The grain number per panicle is directly associated with rice yield and regulated by the complicated genetic mechanism.The previous study showed that the An-1 encoded a basic helix-loop-helix transcription factor and regulated grain number per panicle in rice.Up-regulation of An-1 could down-regulate expression of LOG,an important cytokinin regulator, which caused reduction of grain number per panicle and yield per plant in transgenic plants, as compared with those in Nipponbare.Conversely, RNAi of An-1 in an indica variety Kasalath generated more grains per panicle than the control plants.Thus,An-1 is antagonistic to cytokinin and a negative regulator of grain number. Based on the preceding studies,NIP-AN1 transgenic plants were generated, in which grain number per panicle was reduced and almost no awn was formed as compared with that in Nipponbare.The An-1 expression was up-regulated and LOG expression was also down-regulated in NIP-AN1 transgenic plants.The transcriptomes of young panicles were then compared between Nipponbare and NIP-AN1 transgenic plants, using high throughput sequencing technique. Among the 133 differentially expressed genes, the genes involved in transcription regulation,phytohormone and signal transduction pathways have been selected and subjected to mRNA in situ hybridization to determine their spatio-temporal expression patterns.

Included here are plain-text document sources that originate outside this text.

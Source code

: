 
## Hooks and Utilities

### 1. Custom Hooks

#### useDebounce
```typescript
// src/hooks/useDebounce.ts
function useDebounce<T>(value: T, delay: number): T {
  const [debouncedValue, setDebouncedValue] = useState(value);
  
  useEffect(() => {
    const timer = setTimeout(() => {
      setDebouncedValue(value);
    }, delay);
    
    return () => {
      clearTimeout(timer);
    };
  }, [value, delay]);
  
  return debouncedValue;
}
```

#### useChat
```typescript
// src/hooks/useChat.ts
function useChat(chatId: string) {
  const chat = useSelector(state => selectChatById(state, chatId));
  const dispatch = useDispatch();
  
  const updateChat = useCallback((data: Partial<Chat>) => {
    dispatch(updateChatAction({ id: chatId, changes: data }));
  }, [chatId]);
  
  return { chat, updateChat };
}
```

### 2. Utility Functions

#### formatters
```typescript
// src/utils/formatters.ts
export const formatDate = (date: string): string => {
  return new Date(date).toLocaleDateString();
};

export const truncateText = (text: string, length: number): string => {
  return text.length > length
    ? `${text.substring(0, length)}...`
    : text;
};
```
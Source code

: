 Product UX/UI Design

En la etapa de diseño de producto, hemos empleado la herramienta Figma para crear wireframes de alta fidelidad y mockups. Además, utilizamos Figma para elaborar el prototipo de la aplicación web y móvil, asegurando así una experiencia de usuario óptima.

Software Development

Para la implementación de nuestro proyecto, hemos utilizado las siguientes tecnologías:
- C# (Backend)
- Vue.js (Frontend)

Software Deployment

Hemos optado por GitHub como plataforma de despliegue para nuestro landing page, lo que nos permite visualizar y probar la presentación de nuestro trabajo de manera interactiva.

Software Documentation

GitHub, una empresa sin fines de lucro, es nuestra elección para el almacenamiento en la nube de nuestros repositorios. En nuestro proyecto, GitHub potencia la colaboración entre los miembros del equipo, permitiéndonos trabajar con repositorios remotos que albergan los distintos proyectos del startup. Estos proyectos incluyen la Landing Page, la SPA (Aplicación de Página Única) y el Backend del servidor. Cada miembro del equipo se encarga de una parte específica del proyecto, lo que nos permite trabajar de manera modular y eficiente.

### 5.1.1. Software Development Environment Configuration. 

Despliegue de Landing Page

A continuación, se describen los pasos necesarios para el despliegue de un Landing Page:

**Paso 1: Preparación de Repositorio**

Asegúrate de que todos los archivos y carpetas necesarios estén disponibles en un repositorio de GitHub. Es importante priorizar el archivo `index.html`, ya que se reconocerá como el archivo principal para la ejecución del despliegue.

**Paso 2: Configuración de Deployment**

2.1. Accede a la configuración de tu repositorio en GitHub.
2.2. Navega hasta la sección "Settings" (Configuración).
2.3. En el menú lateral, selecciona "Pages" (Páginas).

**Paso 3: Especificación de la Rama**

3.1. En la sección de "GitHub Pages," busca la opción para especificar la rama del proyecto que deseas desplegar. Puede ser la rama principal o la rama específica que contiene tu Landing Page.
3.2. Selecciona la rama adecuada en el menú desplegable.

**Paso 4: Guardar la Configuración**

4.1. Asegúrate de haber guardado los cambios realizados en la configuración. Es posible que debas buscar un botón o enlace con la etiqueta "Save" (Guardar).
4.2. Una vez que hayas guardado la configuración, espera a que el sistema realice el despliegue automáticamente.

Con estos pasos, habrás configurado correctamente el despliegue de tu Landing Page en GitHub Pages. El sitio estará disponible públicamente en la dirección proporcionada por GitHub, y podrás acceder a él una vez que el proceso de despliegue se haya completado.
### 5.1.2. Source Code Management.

The preliminary study identified the Small Panicle (SP) gene, which was expressed in primary and secondary branch primordia and floral primordia.The sp mutant displayed reduced grain number per panicle as compared with wild type plants. According to the above results,the goal of this project are as follows: Firstly,the candidate genes will be determined by whether they are expressed in branch primordia and floral primordia,using mRNA in situ hybridization.Then,the functions of candidate genes in regulation of grain number per panicle will be confirmed by mutant and transgenic analysis.Furthermore, we will study the interactions between the candidate genes and investigate the relationship between candidate genes and An-1. We will also elucidate whether the candidate genes are regulated by cytokinin pathway.Finally,we will construct the gene regulatory network to regulate grain number per panicle,including An-1,cytokinin and candidate genes,and provide applicable information for rice molecular breeding.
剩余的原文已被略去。